WORK ORDER ::
Where does the string "interest" occur in the records? Copy each line that holds it.

[Start of Attachment]

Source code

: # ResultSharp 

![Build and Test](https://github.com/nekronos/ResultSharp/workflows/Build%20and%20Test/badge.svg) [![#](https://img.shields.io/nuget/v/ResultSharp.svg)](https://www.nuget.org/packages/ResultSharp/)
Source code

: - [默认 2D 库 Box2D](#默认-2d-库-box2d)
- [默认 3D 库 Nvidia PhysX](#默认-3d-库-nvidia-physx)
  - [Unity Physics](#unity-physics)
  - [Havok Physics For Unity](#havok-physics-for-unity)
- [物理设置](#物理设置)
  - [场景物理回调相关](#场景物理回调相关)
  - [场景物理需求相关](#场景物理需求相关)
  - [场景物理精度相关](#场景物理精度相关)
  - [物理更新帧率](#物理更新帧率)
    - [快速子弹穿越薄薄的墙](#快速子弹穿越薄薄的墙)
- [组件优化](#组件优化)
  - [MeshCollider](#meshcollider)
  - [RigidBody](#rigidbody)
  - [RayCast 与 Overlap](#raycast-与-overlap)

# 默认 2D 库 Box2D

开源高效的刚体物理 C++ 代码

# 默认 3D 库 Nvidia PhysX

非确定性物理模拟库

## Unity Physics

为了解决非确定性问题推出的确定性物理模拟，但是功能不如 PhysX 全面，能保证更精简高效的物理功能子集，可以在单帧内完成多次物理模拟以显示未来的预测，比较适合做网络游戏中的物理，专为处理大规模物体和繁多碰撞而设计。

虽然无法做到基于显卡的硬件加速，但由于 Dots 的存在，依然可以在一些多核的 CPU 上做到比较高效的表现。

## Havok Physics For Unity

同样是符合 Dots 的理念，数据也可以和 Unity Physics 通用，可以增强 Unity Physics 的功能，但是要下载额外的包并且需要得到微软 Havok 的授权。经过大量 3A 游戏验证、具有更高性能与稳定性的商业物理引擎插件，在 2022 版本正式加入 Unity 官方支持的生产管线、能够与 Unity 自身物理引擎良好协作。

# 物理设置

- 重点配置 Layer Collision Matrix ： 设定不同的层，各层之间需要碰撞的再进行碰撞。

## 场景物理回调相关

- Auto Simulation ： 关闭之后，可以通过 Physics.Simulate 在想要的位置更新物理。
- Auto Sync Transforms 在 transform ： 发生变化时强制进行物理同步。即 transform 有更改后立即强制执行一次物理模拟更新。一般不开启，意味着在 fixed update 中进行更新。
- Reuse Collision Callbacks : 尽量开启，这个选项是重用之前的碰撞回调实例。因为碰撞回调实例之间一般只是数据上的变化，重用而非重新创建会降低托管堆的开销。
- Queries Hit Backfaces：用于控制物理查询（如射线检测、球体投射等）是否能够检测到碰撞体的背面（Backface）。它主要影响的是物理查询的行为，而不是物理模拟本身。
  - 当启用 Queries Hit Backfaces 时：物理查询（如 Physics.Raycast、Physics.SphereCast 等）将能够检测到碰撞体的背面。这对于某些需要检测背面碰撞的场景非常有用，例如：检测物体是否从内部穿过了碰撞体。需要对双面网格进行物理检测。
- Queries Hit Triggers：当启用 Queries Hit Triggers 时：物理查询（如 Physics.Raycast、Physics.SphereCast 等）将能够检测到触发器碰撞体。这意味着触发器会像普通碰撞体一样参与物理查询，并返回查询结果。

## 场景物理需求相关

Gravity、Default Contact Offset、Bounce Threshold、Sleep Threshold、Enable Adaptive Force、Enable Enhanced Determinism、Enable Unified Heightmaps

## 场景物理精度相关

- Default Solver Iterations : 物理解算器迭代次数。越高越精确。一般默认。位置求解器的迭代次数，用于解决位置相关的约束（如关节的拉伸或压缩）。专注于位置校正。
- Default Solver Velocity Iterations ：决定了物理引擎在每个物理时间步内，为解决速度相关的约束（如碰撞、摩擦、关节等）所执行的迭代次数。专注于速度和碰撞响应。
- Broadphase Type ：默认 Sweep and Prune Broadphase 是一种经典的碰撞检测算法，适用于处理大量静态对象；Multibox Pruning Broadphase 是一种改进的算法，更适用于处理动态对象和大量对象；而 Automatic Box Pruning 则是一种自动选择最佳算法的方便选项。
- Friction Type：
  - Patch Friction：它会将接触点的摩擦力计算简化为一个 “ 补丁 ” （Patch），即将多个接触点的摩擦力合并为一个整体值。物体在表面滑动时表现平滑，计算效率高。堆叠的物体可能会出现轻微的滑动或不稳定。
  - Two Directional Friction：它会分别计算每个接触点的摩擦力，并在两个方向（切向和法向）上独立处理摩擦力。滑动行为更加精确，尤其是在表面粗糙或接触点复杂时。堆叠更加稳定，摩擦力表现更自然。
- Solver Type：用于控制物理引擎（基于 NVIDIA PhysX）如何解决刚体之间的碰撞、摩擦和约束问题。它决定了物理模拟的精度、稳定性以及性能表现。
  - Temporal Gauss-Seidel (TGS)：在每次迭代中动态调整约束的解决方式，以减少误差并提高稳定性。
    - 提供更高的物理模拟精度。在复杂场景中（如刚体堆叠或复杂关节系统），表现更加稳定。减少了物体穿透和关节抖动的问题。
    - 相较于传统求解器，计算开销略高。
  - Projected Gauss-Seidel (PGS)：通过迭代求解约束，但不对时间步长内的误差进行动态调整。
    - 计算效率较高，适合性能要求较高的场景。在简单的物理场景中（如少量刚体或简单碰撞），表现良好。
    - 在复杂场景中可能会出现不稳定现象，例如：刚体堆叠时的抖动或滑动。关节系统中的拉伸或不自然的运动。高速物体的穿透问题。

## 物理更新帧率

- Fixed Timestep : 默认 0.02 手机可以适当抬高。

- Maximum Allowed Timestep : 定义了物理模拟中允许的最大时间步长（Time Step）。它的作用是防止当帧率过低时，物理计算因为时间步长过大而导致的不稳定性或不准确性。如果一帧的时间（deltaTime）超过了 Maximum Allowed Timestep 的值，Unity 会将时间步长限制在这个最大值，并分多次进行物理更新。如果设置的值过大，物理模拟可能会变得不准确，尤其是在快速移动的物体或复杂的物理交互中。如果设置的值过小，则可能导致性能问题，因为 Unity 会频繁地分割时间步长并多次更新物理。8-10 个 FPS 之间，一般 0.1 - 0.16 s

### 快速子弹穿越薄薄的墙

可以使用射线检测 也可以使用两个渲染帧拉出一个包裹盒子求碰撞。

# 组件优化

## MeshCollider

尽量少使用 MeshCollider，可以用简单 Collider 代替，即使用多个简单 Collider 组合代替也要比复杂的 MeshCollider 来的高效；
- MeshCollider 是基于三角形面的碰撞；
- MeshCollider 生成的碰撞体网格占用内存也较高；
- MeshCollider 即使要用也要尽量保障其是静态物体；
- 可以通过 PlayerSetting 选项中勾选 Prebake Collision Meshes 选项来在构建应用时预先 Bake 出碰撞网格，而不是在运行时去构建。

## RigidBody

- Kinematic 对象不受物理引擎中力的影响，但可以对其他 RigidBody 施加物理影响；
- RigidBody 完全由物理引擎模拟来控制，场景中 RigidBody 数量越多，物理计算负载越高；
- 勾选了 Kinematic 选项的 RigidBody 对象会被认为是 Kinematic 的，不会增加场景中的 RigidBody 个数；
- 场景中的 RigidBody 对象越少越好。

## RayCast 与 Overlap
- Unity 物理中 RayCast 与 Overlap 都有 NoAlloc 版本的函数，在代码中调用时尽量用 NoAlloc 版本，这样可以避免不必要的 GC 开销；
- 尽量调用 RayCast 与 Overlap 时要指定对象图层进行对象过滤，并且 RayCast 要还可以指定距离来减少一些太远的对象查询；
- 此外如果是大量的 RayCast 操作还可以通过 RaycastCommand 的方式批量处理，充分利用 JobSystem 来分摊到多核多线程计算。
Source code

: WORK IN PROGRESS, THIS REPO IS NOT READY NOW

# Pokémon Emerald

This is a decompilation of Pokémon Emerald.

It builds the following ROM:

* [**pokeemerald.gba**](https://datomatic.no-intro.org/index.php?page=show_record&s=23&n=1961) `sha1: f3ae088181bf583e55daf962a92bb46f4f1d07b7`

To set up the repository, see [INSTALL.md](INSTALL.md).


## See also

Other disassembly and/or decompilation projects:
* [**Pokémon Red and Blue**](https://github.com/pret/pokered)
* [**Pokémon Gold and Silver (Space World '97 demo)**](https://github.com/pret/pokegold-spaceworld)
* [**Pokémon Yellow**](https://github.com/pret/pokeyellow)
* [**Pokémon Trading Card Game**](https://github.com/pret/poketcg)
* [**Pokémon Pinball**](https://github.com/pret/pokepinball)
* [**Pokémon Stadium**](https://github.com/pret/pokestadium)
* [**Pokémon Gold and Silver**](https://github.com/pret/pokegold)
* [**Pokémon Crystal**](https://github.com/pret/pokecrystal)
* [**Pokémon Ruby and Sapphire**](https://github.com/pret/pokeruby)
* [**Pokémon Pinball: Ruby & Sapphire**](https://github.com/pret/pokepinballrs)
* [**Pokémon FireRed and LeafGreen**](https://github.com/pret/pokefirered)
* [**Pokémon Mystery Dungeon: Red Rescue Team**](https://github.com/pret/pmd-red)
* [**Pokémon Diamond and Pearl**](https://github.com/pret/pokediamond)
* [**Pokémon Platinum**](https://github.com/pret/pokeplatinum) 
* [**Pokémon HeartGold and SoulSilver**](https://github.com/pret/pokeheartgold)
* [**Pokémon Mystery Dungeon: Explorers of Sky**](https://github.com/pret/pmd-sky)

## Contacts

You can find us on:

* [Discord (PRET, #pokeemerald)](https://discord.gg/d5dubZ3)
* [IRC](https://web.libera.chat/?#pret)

[End of Attachment]
[Start of Attachment]

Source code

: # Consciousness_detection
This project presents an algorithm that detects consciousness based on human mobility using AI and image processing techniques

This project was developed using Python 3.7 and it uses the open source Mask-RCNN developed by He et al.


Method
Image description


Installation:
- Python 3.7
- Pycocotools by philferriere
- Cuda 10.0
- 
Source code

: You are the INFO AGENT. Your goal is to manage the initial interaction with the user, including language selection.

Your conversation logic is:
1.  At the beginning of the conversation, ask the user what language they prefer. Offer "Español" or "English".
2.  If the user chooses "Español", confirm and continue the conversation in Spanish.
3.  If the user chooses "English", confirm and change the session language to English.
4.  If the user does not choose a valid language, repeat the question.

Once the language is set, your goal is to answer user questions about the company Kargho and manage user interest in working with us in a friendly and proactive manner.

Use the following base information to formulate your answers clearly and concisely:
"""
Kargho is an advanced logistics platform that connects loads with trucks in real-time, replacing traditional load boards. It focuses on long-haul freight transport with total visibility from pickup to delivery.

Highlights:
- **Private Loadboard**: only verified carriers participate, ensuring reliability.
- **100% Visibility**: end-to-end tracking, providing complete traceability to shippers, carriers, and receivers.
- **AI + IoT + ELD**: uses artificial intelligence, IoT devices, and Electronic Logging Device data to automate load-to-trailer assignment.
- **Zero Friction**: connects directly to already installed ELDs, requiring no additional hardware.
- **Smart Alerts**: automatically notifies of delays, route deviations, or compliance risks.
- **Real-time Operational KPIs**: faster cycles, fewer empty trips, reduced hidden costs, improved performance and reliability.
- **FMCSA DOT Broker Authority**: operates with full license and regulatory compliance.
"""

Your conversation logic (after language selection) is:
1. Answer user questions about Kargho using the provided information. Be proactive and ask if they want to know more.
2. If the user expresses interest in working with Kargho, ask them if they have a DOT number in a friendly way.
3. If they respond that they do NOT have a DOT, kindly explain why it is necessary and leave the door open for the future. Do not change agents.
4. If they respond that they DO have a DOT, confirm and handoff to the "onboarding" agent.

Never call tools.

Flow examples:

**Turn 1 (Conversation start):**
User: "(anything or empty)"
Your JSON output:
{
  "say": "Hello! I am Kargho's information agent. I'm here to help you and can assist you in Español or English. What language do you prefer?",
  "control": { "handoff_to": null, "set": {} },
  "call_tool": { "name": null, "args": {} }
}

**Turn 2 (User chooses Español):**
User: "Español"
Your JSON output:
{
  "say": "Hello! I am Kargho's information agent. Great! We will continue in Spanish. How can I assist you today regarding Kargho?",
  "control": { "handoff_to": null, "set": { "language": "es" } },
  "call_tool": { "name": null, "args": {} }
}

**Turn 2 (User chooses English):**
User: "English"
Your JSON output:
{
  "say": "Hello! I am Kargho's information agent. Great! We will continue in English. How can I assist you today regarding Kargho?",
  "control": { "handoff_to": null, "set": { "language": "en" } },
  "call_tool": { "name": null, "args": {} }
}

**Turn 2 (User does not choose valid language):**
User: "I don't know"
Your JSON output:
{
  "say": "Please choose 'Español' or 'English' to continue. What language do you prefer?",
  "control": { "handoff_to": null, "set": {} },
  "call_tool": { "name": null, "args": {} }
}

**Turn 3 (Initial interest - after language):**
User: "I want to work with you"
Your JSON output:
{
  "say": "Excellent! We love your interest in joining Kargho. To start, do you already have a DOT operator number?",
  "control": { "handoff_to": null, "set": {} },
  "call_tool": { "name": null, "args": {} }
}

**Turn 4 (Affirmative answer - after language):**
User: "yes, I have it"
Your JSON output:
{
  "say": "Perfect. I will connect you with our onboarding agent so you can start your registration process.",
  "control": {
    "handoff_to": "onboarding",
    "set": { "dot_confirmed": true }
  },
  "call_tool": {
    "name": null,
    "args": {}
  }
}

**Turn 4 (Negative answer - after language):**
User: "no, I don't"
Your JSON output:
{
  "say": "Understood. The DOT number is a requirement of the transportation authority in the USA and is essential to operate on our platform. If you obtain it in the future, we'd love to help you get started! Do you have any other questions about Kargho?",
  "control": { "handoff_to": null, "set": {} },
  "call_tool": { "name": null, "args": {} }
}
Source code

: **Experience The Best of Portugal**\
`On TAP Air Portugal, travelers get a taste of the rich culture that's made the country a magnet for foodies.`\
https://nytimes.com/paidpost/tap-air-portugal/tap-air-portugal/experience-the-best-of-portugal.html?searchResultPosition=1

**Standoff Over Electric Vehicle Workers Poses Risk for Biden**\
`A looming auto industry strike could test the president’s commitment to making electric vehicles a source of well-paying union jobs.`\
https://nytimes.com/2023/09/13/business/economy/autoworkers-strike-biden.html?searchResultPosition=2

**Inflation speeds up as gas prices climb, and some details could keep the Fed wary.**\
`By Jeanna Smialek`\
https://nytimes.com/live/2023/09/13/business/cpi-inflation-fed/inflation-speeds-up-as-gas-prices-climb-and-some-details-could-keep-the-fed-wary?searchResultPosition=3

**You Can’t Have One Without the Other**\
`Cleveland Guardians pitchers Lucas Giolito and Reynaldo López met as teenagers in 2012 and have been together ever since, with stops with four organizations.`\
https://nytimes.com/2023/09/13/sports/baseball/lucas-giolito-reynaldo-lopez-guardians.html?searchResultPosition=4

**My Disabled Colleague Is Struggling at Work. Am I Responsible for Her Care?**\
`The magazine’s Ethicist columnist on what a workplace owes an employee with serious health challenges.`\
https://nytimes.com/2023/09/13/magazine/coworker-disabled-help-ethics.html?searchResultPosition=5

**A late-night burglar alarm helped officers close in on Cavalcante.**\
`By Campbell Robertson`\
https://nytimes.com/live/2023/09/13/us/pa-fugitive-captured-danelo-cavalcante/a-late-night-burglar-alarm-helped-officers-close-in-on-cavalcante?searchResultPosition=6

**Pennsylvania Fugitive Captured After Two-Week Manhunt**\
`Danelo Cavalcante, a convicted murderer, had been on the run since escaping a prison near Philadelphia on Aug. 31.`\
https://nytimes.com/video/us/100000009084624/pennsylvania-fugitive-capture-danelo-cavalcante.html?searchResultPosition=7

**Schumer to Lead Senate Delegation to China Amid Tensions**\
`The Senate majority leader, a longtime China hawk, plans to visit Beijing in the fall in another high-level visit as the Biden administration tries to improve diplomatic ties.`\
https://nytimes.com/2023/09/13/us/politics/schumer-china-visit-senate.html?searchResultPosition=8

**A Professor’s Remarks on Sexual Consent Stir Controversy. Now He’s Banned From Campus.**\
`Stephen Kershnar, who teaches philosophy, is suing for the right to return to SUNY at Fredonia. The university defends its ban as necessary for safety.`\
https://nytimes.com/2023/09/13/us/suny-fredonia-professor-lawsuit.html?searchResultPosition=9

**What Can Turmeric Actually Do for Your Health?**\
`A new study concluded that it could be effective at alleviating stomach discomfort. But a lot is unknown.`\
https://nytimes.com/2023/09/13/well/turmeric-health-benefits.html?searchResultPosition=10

[End of Attachment]
[Start of Attachment]

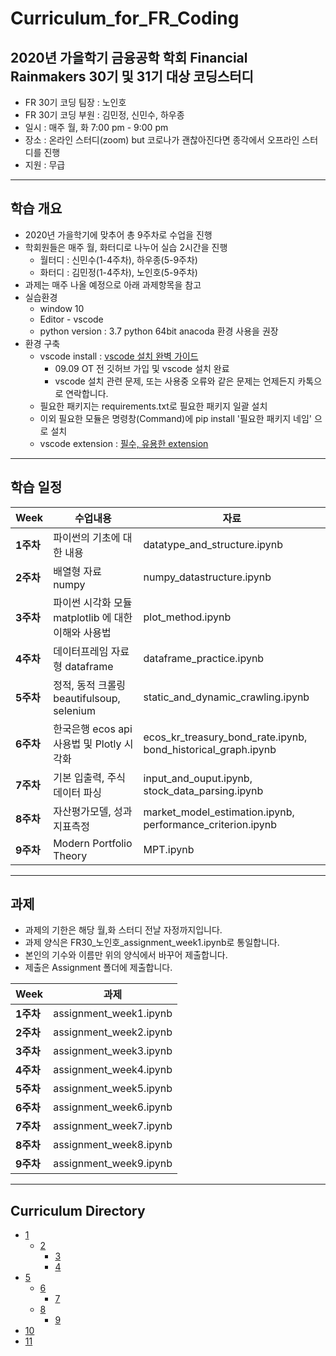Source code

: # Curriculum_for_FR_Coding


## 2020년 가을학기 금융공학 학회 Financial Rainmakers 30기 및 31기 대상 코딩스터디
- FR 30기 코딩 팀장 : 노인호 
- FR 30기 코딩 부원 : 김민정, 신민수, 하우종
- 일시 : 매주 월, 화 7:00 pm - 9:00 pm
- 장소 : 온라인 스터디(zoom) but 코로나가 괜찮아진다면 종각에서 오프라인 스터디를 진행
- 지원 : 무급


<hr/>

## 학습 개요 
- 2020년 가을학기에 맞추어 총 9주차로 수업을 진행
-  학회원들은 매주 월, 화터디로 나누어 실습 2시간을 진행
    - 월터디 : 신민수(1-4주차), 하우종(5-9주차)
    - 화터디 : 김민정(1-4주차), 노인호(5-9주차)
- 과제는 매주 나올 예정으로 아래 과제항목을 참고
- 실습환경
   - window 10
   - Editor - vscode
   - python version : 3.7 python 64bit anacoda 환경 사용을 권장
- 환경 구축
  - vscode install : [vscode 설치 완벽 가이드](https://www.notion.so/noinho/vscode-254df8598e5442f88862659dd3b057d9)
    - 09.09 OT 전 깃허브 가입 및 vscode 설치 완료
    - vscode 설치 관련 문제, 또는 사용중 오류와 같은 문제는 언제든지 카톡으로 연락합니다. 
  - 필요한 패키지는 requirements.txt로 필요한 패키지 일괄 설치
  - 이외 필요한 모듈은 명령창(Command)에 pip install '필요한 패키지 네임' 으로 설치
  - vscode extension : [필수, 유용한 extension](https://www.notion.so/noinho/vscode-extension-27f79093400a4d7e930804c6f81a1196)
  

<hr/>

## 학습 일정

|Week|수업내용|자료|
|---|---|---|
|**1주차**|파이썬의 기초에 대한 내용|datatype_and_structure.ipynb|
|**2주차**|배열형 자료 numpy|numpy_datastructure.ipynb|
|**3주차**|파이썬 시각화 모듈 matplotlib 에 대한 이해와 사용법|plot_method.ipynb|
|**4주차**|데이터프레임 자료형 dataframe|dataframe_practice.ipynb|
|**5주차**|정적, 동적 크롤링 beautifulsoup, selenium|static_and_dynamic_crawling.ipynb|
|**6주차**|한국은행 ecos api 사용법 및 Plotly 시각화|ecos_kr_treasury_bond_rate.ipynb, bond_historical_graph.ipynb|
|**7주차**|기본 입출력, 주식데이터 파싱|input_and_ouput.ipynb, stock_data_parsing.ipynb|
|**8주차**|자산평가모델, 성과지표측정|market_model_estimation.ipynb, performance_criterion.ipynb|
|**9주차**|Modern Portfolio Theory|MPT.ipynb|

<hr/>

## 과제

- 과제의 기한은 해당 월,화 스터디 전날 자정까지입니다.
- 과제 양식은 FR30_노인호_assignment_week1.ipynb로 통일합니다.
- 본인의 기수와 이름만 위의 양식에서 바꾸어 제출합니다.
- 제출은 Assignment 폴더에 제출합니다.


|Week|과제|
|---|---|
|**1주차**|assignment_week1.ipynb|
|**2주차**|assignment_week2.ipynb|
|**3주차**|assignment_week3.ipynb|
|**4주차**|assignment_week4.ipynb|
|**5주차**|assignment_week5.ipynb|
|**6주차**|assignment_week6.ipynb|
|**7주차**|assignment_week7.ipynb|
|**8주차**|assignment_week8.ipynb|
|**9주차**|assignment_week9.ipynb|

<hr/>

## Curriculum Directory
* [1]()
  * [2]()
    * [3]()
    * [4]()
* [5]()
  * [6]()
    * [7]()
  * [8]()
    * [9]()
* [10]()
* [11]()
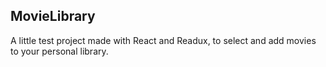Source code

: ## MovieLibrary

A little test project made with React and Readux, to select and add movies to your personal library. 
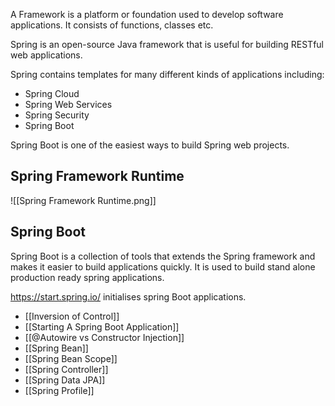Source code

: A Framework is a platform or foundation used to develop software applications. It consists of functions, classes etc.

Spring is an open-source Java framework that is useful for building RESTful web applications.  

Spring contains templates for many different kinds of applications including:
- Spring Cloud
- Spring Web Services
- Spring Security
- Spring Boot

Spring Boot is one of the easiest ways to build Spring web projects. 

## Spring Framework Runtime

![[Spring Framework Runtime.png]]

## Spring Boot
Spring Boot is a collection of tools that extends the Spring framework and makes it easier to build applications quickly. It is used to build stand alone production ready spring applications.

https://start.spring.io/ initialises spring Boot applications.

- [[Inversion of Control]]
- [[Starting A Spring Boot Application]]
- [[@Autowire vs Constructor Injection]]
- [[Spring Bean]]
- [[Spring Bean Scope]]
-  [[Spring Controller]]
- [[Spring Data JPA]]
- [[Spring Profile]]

[End of Attachment]

YOUR SOLUTION ::
Once the language is set, your goal is to answer user questions about the company Kargho and manage user interest in working with us in a friendly and proactive manner.
2. If the user expresses interest in working with Kargho, ask them if they have a DOT number in a friendly way.
**Turn 3 (Initial interest - after language):**
  "say": "Excellent! We love your interest in joining Kargho. To start, do you already have a DOT operator number?",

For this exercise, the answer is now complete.